**Records for the task**.

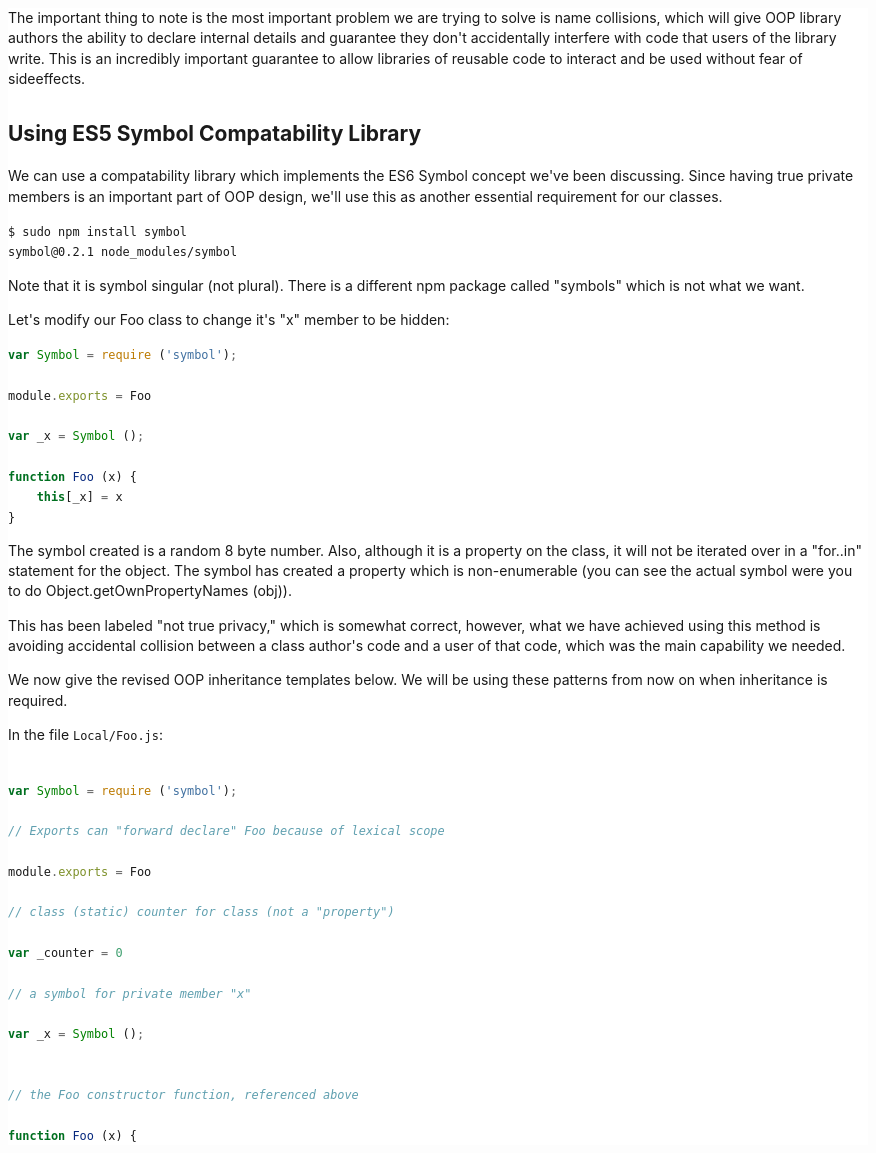 The important thing to note is the most important problem we are trying to solve
is name collisions, which will give OOP library authors the ability to declare
internal details and guarantee they don't accidentally interfere with code that
users of the library write.  This is an incredibly important guarantee to allow
libraries of reusable code to interact and be used without fear of sideeffects.

## Using ES5 Symbol Compatability Library

We can use a compatability library which implements the ES6 Symbol concept we've
been discussing.  Since having true private members is an important part of
OOP design, we'll use this as another essential requirement for our classes.

```ShellSession
$ sudo npm install symbol
symbol@0.2.1 node_modules/symbol
```

Note that it is symbol singular (not plural).  There is a different npm
package called "symbols" which is not what we want.

Let's modify our Foo class to change it's "x" member to be hidden:

```Javascript
var Symbol = require ('symbol');

module.exports = Foo

var _x = Symbol ();

function Foo (x) {
    this[_x] = x
}
```

The symbol created is a random 8 byte number.  Also, although it is a property
on the class, it will not be iterated over in a "for..in" statement for the
object.  The symbol has created a property which is non-enumerable
(you can see the actual symbol were you to do Object.getOwnPropertyNames (obj)).

This has been labeled "not true privacy," which is somewhat correct, however, what
we have achieved using this method is avoiding accidental collision between a
class author's code and a user of that code, which was the main capability we
needed.

We now give the revised OOP inheritance templates below.  We will be using these
patterns from now on when inheritance is required.

In the file `Local/Foo.js`:
```Javascript

var Symbol = require ('symbol');

// Exports can "forward declare" Foo because of lexical scope

module.exports = Foo

// class (static) counter for class (not a "property")

var _counter = 0

// a symbol for private member "x"

var _x = Symbol ();


// the Foo constructor function, referenced above

function Foo (x) {
```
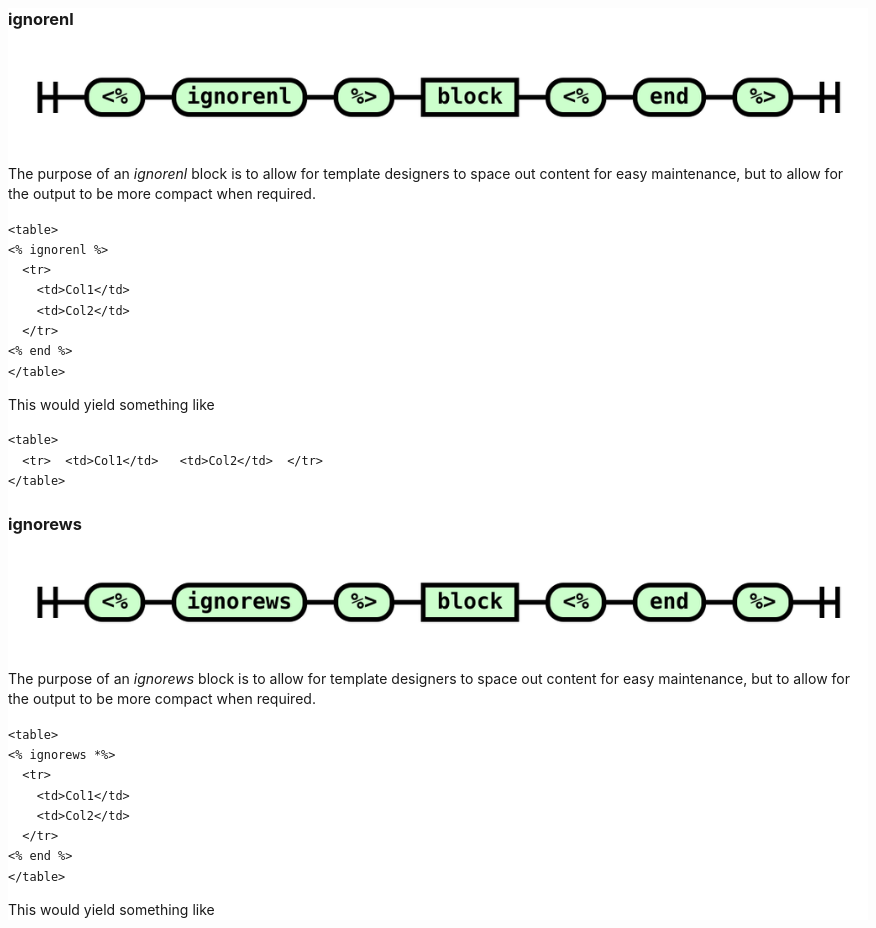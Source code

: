 <a name="ignorenl"><h3>ignorenl</h3></a>

![ignorenl](./images/stmt_ignorenl.svg)

The purpose of an _ignorenl_ block is to allow for template designers to space out content for easy maintenance, but to allow for the output to be more compact when required.

```
<table>
<% ignorenl %>
  <tr>
    <td>Col1</td>
    <td>Col2</td>
  </tr>
<% end %>
</table>
```

This would yield something like

```
<table>
  <tr>  <td>Col1</td>   <td>Col2</td>  </tr>
</table>
```

<a name="ignorews"><h3>ignorews</h3></a>

![ignorews](./images/stmt_ignorews.svg)

The purpose of an _ignorews_ block is to allow for template designers to space out content for easy maintenance, but to allow for the output to be more compact when required.

```
<table>
<% ignorews *%>
  <tr>
    <td>Col1</td>
    <td>Col2</td>
  </tr>
<% end %>
</table>
```

This would yield something like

**Exercise**. Retype the full listing exactly; pictures stay out.

**Task answer**.
 The important thing to note is the most important problem we are trying to solve
is name collisions, which will give OOP library authors the ability to declare
internal details and guarantee they don't accidentally interfere with code that
users of the library write.  This is an incredibly important guarantee to allow
libraries of reusable code to interact and be used without fear of sideeffects.

## Using ES5 Symbol Compatability Library

We can use a compatability library which implements the ES6 Symbol concept we've
been discussing.  Since having true private members is an important part of
OOP design, we'll use this as another essential requirement for our classes.

```ShellSession
$ sudo npm install symbol
symbol@0.2.1 node_modules/symbol
```

Note that it is symbol singular (not plural).  There is a different npm
package called "symbols" which is not what we want.

Let's modify our Foo class to change it's "x" member to be hidden:

```Javascript
var Symbol = require ('symbol');

module.exports = Foo

var _x = Symbol ();

function Foo (x) {
    this[_x] = x
}
```

The symbol created is a random 8 byte number.  Also, although it is a property
on the class, it will not be iterated over in a "for..in" statement for the
object.  The symbol has created a property which is non-enumerable
(you can see the actual symbol were you to do Object.getOwnPropertyNames (obj)).

This has been labeled "not true privacy," which is somewhat correct, however, what
we have achieved using this method is avoiding accidental collision between a
class author's code and a user of that code, which was the main capability we
needed.

We now give the revised OOP inheritance templates below.  We will be using these
patterns from now on when inheritance is required.

In the file `Local/Foo.js`:
```Javascript

var Symbol = require ('symbol');

// Exports can "forward declare" Foo because of lexical scope

module.exports = Foo

// class (static) counter for class (not a "property")

var _counter = 0

// a symbol for private member "x"

var _x = Symbol ();


// the Foo constructor function, referenced above

function Foo (x) {
```
Source code

: <a name="ignorenl"><h3>ignorenl</h3></a>

![ignorenl](./images/stmt_ignorenl.svg)

The purpose of an _ignorenl_ block is to allow for template designers to space out content for easy maintenance, but to allow for the output to be more compact when required.

```
<table>
<% ignorenl %>
  <tr>
    <td>Col1</td>
    <td>Col2</td>
  </tr>
<% end %>
</table>
```

This would yield something like

```
<table>
  <tr>  <td>Col1</td>   <td>Col2</td>  </tr>
</table>
```

<a name="ignorews"><h3>ignorews</h3></a>

![ignorews](./images/stmt_ignorews.svg)

The purpose of an _ignorews_ block is to allow for template designers to space out content for easy maintenance, but to allow for the output to be more compact when required.

```
<table>
<% ignorews *%>
  <tr>
    <td>Col1</td>
    <td>Col2</td>
  </tr>
<% end %>
</table>
```

This would yield something like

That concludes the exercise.